Copy, word for word, the lines of the entries below between the one with "List Cycle](https://leetcode.com/problems/linked-list-cycle/) |" and the one with "# 👉🔴 DOWNLOAD", inclusive, and leave out everything else.
Start of Block
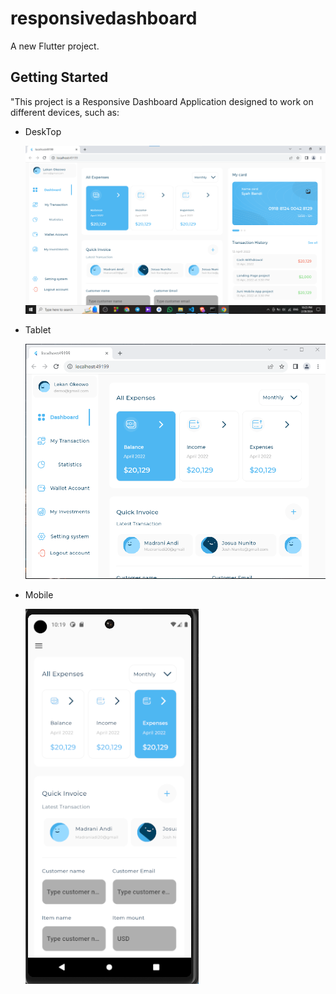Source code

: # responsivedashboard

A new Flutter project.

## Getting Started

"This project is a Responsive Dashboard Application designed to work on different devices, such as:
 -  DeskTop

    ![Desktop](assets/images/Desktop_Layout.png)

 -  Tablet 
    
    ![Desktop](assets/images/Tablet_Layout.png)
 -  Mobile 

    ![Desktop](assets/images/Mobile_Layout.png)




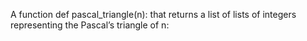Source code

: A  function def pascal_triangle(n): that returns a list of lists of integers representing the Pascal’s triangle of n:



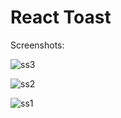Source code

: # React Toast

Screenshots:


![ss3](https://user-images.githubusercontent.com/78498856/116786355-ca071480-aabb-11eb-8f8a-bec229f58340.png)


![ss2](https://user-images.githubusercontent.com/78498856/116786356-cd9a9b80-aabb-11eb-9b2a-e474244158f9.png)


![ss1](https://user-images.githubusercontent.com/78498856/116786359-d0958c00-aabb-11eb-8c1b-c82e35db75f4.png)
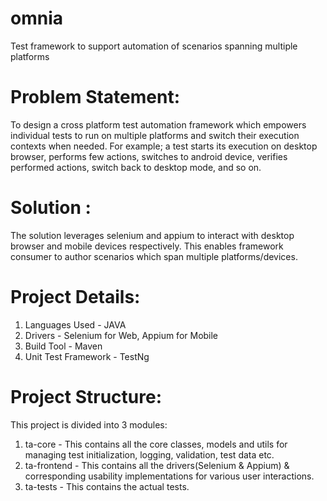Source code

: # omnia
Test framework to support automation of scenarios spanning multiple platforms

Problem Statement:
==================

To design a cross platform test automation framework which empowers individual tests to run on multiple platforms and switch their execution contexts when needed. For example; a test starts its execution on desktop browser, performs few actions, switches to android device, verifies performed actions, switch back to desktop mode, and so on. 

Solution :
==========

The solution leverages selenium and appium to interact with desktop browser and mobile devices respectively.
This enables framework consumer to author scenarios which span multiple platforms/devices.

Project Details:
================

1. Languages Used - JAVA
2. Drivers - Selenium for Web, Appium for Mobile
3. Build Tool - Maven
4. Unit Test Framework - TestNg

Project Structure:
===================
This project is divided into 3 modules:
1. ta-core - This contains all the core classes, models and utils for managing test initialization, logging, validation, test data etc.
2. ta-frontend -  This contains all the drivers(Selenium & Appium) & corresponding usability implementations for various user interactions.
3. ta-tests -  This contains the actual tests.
End of Block
Start of Block
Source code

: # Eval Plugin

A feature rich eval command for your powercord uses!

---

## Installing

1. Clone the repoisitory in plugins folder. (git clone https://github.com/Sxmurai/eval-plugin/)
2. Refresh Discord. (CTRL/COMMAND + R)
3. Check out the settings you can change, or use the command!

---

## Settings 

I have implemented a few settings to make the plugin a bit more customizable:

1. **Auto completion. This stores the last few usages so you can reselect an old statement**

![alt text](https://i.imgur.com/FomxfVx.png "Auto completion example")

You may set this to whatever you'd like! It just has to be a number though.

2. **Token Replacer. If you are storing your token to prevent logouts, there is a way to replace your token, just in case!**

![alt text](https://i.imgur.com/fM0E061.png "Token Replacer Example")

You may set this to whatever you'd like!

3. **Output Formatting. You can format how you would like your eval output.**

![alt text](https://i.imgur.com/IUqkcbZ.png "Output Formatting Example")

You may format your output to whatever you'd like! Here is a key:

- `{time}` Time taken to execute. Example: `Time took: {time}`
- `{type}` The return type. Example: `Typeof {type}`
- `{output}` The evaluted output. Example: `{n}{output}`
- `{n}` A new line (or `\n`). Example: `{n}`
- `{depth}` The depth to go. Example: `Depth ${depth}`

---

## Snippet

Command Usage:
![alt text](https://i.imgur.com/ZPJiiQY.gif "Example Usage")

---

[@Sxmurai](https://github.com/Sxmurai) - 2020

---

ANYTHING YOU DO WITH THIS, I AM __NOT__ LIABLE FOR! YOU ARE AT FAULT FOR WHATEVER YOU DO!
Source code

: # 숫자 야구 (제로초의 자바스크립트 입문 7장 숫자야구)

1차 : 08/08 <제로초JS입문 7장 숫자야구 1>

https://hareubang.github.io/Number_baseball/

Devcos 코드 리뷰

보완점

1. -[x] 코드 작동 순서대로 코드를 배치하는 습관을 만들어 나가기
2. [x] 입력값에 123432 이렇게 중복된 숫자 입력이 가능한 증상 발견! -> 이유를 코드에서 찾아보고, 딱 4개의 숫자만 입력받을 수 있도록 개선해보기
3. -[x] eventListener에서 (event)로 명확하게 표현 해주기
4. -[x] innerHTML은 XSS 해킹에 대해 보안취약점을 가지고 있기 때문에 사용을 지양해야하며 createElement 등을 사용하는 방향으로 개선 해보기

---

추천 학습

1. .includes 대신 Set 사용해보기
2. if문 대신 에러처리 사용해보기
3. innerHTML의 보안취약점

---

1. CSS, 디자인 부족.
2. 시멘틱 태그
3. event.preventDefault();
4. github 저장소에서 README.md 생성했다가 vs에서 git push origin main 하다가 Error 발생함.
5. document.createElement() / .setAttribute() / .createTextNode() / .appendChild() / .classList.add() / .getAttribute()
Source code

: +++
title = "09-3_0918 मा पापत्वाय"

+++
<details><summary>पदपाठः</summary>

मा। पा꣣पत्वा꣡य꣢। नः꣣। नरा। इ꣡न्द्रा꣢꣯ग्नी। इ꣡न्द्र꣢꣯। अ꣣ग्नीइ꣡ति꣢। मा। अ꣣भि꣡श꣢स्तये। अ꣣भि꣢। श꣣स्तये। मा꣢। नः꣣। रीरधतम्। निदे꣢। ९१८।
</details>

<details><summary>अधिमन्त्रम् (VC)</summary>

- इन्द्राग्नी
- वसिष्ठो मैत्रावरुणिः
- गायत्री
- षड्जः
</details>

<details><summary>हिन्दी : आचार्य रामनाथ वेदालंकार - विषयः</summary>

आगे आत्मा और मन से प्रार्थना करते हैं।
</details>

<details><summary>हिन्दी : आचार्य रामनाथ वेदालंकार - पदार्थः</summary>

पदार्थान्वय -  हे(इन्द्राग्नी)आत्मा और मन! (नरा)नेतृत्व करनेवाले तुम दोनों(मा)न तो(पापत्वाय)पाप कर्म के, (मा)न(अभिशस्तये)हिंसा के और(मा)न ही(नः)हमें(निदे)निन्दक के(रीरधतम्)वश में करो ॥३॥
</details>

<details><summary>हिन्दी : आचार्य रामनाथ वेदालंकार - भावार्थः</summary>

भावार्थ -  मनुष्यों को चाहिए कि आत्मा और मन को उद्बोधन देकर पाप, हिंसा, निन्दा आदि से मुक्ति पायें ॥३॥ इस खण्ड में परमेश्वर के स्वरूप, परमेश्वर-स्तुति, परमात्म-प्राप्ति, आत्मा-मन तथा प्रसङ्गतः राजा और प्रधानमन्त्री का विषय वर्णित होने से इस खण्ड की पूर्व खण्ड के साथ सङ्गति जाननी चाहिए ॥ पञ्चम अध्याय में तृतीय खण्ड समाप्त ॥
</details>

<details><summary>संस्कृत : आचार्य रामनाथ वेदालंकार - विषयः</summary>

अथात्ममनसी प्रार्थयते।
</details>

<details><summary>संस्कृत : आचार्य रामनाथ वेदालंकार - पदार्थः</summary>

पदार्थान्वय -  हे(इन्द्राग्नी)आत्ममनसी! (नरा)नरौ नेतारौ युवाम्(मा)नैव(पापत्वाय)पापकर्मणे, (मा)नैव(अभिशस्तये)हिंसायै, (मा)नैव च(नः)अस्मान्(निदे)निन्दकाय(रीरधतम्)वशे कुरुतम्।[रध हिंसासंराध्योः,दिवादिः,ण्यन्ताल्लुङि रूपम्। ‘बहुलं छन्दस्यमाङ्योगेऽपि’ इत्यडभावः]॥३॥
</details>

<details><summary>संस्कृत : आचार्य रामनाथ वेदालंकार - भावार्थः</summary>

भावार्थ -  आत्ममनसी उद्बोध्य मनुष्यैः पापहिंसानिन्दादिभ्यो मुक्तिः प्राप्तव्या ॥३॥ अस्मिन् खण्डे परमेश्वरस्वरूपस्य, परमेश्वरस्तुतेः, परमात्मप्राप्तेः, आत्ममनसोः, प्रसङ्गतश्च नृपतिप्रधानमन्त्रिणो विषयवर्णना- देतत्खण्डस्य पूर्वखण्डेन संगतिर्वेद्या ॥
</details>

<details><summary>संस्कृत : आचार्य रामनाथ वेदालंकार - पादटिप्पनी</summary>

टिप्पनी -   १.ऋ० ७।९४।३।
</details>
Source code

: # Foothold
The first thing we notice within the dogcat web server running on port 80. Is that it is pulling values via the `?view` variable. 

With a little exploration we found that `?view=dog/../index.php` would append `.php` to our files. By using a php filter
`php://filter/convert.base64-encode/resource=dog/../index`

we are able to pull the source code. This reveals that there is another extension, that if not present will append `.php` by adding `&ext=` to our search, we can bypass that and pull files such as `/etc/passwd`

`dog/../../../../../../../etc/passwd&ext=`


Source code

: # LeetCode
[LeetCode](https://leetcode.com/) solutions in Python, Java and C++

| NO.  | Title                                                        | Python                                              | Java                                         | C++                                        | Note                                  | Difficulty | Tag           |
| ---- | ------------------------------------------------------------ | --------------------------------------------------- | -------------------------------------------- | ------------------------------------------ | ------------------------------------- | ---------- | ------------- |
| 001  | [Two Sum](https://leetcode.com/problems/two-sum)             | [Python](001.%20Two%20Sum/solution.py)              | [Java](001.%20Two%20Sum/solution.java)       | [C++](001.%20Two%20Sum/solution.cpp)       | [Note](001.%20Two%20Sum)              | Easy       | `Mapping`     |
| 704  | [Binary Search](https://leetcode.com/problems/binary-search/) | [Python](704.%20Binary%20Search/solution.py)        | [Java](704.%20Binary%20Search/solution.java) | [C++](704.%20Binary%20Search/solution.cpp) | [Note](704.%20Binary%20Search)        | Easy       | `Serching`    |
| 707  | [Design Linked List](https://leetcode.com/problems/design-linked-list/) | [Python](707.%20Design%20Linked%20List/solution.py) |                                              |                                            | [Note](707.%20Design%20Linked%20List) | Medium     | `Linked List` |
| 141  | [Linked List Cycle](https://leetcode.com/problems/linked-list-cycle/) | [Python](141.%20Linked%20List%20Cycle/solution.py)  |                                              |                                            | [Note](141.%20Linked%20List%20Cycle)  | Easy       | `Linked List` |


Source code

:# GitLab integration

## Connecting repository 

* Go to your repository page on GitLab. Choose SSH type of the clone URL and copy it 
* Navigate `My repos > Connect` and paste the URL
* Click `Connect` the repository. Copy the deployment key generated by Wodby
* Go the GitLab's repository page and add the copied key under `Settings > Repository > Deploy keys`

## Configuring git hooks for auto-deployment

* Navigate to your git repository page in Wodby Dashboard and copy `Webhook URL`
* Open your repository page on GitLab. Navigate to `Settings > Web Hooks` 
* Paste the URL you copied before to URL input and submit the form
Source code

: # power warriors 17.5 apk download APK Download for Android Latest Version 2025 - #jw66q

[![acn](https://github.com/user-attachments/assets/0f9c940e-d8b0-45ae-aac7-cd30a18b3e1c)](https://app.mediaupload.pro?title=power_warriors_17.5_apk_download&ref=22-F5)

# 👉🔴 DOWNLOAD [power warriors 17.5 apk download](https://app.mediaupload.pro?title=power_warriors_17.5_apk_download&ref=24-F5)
End of Block
* Exercise answer:
| 141  | [Linked List Cycle](https://leetcode.com/problems/linked-list-cycle/) | [Python](141.%20Linked%20List%20Cycle/solution.py)  |                                              |                                            | [Note](141.%20Linked%20List%20Cycle)  | Easy       | `Linked List` |


Source code

:# GitLab integration

## Connecting repository 

* Go to your repository page on GitLab. Choose SSH type of the clone URL and copy it 
* Navigate `My repos > Connect` and paste the URL
* Click `Connect` the repository. Copy the deployment key generated by Wodby
* Go the GitLab's repository page and add the copied key under `Settings > Repository > Deploy keys`

## Configuring git hooks for auto-deployment

* Navigate to your git repository page in Wodby Dashboard and copy `Webhook URL`
* Open your repository page on GitLab. Navigate to `Settings > Web Hooks` 
* Paste the URL you copied before to URL input and submit the form
Source code

: # power warriors 17.5 apk download APK Download for Android Latest Version 2025 - #jw66q

[![acn](https://github.com/user-attachments/assets/0f9c940e-d8b0-45ae-aac7-cd30a18b3e1c)](https://app.mediaupload.pro?title=power_warriors_17.5_apk_download&ref=22-F5)

# 👉🔴 DOWNLOAD [power warriors 17.5 apk download](https://app.mediaupload.pro?title=power_warriors_17.5_apk_download&ref=24-F5)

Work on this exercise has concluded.